§ **Activity**: Scan the material below and copy every line holding the word "srcIP".
*-*-*
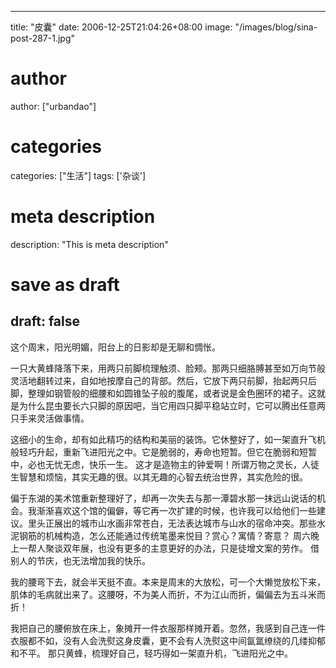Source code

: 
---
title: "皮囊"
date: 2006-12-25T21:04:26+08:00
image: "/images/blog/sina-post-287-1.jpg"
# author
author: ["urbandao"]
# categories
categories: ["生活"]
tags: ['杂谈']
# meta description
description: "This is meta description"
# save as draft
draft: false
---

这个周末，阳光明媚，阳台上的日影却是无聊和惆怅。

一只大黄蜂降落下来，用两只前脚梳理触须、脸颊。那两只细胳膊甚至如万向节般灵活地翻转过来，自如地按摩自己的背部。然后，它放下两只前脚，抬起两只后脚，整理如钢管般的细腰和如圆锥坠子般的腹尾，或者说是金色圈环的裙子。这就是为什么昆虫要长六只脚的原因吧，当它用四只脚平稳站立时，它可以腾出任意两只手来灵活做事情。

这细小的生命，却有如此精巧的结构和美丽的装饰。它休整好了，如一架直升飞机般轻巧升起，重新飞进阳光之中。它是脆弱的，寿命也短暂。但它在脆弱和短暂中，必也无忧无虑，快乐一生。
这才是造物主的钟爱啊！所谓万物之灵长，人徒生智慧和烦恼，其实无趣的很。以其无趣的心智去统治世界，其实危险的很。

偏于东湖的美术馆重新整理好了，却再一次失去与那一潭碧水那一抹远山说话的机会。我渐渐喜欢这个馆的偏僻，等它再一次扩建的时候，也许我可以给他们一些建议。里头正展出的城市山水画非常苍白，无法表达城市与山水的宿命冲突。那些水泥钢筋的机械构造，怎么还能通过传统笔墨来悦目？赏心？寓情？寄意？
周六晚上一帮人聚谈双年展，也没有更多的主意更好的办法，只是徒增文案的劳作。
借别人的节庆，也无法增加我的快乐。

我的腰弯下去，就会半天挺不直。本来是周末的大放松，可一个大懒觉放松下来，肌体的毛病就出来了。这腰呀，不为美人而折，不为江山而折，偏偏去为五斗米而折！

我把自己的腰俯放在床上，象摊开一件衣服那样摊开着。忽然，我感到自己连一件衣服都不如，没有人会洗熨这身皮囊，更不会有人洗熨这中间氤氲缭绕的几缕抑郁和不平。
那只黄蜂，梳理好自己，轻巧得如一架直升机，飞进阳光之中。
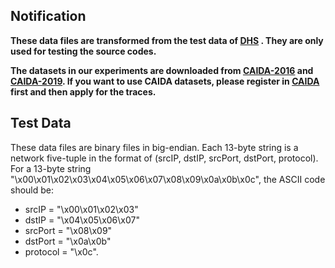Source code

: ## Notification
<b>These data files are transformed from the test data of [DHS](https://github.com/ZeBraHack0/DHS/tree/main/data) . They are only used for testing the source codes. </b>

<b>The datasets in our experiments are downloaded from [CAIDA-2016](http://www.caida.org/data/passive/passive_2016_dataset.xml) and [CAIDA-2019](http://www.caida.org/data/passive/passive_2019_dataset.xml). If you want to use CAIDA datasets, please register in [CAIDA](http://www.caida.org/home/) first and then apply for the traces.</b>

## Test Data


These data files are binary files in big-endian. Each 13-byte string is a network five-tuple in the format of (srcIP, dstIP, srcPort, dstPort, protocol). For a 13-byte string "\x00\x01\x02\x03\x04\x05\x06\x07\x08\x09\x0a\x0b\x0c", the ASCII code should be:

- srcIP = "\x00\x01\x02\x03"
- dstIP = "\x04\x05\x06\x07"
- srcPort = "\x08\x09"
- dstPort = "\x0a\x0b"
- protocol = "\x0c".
*-*-*
§ **Answer to this task**:
These data files are binary files in big-endian. Each 13-byte string is a network five-tuple in the format of (srcIP, dstIP, srcPort, dstPort, protocol). For a 13-byte string "\x00\x01\x02\x03\x04\x05\x06\x07\x08\x09\x0a\x0b\x0c", the ASCII code should be:
- srcIP = "\x00\x01\x02\x03"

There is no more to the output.